Clara Barton had the distinction of being born on Christmas and passing away on Easter; Florence Nightingale had the distinction of having for a name the name of a stately city and a sweet-voiced bird.
Clara Barton as a nurse had her first experience nursing a brother by the name of David; Florence Nightingale as a nurse had her first experience caring for a pet shepherd dog by the name of “Cap.”
Clara Barton on an army wagon seated with a mule driver left Washington to go to the battlefields of the Civil War; Florence Nightingale on board of a vessel with 38 other nurses, sailed from England to go to the hospitals at Scutari, Turkey, in the Crimean War.
Clara Barton continually “followed the cannon” from the camps of the soldiers on to the “firing line”; Florence Nightingale lived at Scutari, but on one occasion inspected the camps of the soldiers at Balaclava within hearing of the cannon.
Clara Barton had for a pet, presented to her, a white Arabian horse and known as “Baba”; Florence Nightingale had for a pet, presented to her, a Russian hound, and known as “Miss Nightingale’s Crimean Dog.”
Clara Barton wore the Iron Cross of Prussia, representing Germany, and presented to her by Emperor William I; Florence Nightingale wore a brooch bearing a St. George’s Cross, in red enamel on a white field representing England, and presented to her by Queen Victoria.
Clara Barton received from the Sultan of Turkey a “Diploma,” and “Decorations”; Florence Nightingale received from the Sultan of Turkey a costly diamond necklace.
The United States Government refused to appropriate one thousand dollars for a memorial tablet to Clara Barton in the Red Cross Building; England conferred on Florence Nightingale the dignity of a “Lady of Grace of the Order of St.

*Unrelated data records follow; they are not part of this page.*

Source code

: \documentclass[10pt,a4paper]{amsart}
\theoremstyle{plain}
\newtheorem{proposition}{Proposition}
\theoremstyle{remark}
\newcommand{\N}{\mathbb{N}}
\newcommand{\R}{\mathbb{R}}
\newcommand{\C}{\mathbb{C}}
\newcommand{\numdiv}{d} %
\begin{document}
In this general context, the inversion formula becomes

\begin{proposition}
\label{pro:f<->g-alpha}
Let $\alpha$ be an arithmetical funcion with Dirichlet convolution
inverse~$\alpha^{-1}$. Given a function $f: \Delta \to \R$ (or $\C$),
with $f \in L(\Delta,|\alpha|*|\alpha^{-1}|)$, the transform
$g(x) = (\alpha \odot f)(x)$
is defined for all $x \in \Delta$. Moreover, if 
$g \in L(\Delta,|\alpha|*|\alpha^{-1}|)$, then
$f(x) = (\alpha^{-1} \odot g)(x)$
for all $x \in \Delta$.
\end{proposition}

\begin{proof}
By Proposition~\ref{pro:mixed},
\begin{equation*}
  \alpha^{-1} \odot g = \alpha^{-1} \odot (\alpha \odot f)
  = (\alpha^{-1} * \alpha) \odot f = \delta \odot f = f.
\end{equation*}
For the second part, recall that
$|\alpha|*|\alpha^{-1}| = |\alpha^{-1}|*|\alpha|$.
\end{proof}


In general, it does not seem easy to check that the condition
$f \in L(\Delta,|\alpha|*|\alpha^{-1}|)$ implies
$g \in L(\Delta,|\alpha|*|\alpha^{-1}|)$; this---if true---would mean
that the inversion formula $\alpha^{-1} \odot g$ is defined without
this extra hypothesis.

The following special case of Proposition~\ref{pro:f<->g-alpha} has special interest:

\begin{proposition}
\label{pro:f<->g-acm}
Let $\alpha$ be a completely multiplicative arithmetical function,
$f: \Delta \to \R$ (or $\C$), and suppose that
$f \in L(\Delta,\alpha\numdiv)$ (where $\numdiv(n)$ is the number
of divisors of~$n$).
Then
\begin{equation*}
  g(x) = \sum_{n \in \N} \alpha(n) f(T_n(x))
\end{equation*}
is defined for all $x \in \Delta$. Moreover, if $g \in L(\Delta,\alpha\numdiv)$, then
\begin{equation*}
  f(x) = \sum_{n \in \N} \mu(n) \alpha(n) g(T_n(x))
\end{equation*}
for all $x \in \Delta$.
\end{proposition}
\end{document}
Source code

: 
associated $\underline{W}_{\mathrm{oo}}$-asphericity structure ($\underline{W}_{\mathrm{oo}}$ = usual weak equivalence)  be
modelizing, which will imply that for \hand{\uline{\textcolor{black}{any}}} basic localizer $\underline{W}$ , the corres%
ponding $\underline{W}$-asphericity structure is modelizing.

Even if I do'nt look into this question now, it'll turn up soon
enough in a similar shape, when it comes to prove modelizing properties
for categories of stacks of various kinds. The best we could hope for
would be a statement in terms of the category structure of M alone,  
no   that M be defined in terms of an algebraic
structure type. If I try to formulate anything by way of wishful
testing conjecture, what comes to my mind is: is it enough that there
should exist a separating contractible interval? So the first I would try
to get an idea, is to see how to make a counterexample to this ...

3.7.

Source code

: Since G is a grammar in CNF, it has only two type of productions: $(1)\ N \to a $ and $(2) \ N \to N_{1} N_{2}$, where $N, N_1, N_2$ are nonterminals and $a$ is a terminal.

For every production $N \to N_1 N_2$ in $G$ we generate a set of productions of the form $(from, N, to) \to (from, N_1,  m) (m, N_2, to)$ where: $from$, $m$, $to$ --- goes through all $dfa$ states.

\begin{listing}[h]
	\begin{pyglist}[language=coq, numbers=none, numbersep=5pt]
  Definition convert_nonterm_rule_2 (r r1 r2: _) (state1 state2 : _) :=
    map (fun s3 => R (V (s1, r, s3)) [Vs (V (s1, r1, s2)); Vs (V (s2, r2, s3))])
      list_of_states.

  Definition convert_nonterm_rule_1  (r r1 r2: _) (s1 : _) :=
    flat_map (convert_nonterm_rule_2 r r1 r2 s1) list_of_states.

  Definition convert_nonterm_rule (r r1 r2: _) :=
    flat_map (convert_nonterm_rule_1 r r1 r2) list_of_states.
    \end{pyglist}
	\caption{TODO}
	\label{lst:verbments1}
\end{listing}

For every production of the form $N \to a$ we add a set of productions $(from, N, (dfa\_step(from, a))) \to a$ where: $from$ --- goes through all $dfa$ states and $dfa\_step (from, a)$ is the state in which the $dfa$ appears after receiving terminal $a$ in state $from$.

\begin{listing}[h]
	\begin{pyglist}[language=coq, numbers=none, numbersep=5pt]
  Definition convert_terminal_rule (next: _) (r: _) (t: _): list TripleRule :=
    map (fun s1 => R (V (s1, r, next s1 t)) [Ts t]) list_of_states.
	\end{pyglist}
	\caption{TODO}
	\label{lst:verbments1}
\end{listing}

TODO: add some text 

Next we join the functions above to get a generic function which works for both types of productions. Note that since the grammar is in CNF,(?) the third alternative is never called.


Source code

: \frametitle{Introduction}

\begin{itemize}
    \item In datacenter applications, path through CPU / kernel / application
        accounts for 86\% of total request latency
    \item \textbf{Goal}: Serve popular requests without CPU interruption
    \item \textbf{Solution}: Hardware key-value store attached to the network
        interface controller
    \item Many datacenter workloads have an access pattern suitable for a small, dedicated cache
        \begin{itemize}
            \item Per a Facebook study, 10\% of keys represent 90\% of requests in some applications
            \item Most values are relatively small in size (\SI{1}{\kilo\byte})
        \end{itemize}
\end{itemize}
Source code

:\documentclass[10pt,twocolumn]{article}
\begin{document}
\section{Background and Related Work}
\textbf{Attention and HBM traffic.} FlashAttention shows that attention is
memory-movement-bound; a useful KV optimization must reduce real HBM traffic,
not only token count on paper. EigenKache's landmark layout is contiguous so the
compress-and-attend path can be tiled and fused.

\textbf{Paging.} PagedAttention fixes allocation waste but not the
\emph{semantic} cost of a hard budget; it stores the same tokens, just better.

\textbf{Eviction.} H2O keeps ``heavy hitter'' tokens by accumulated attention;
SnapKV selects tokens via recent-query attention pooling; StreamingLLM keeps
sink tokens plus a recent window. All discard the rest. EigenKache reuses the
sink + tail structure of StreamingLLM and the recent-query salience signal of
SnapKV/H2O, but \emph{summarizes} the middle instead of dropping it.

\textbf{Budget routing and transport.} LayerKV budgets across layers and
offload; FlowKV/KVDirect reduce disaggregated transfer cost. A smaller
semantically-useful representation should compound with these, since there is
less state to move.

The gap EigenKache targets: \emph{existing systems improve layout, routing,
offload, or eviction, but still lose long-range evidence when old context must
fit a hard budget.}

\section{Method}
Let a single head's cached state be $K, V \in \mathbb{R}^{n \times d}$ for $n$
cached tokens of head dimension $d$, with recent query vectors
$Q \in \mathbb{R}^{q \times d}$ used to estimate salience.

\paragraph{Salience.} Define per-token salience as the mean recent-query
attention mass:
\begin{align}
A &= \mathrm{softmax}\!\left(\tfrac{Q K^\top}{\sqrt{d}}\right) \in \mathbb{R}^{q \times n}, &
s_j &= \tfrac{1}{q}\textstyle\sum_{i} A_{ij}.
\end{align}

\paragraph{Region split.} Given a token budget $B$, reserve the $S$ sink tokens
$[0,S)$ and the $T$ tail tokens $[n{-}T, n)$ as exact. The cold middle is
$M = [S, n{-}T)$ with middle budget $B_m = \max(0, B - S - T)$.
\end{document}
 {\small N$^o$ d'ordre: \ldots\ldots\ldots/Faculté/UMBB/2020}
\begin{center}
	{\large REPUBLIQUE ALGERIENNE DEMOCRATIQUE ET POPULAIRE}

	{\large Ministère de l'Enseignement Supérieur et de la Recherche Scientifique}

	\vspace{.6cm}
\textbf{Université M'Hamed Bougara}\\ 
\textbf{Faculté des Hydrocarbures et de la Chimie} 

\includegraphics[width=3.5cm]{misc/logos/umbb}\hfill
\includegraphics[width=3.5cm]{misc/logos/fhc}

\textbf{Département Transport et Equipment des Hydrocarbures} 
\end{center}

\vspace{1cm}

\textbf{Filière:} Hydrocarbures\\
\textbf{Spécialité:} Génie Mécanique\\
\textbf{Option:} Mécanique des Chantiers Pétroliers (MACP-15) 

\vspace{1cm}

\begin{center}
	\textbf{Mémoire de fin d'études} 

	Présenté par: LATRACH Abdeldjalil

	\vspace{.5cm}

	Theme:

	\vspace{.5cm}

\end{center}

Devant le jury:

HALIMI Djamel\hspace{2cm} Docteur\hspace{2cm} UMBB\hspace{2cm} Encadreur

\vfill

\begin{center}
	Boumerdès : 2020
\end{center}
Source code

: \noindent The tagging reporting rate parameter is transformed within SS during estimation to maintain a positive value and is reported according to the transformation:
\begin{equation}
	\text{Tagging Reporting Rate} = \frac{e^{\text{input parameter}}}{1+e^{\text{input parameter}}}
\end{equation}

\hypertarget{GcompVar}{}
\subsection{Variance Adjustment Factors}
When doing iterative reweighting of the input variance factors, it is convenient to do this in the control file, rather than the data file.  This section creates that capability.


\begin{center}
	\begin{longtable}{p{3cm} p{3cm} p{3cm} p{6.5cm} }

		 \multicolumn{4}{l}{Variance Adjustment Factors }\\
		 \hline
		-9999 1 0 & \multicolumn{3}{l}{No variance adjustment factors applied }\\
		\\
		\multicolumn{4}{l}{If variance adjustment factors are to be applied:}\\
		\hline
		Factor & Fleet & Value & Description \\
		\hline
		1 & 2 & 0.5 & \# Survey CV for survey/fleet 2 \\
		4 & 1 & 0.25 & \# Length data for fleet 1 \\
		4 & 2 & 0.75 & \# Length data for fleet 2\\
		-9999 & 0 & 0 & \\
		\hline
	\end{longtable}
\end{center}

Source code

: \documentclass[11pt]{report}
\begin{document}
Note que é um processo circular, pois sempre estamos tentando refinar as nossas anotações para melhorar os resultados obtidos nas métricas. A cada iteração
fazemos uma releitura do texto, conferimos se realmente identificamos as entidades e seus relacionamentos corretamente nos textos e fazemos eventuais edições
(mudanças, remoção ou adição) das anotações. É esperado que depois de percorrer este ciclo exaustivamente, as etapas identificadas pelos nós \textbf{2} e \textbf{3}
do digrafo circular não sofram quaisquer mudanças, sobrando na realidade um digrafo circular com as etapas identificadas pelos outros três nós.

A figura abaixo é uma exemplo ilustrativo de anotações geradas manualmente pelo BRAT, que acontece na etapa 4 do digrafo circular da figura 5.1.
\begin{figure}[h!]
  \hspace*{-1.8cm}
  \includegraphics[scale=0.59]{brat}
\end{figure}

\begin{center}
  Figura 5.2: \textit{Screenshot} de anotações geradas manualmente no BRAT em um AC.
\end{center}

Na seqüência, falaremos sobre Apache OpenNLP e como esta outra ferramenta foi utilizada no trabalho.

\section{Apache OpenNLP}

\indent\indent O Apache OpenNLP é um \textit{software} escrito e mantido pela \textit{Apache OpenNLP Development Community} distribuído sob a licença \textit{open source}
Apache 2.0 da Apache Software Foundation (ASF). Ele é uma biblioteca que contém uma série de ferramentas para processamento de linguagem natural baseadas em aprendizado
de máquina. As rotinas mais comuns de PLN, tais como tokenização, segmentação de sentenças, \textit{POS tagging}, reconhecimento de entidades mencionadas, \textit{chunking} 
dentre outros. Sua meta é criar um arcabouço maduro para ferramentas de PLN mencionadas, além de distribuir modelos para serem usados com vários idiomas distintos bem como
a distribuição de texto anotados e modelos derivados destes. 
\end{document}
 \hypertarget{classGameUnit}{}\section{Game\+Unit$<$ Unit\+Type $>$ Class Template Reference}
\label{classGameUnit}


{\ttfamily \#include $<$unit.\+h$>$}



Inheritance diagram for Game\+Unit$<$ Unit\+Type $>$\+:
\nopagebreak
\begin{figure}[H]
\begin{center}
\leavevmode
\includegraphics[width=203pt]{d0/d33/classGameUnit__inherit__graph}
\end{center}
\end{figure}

John of Jerusalem,” and later the still higher “Order of Merit,” founded by King Edward VII himself, in 1902.
The people of the United States contributed to a fund for Clara Barton—well, perhaps, this is a secret and should not be told here; the people of England contributed to a fund for Florence Nightingale, through the Jenny Lind concerts and in other ways, a fund amounting to $250,000, the fund since used to establish the “Nightingale Home at St. Thomas’ Hospital”—a Training School for Nurses.
By her request, Clara Barton was buried near her home at Oxford, Massachusetts; by her request, Florence Nightingale was buried near her home at Lea Hurst, Derbyshire, England.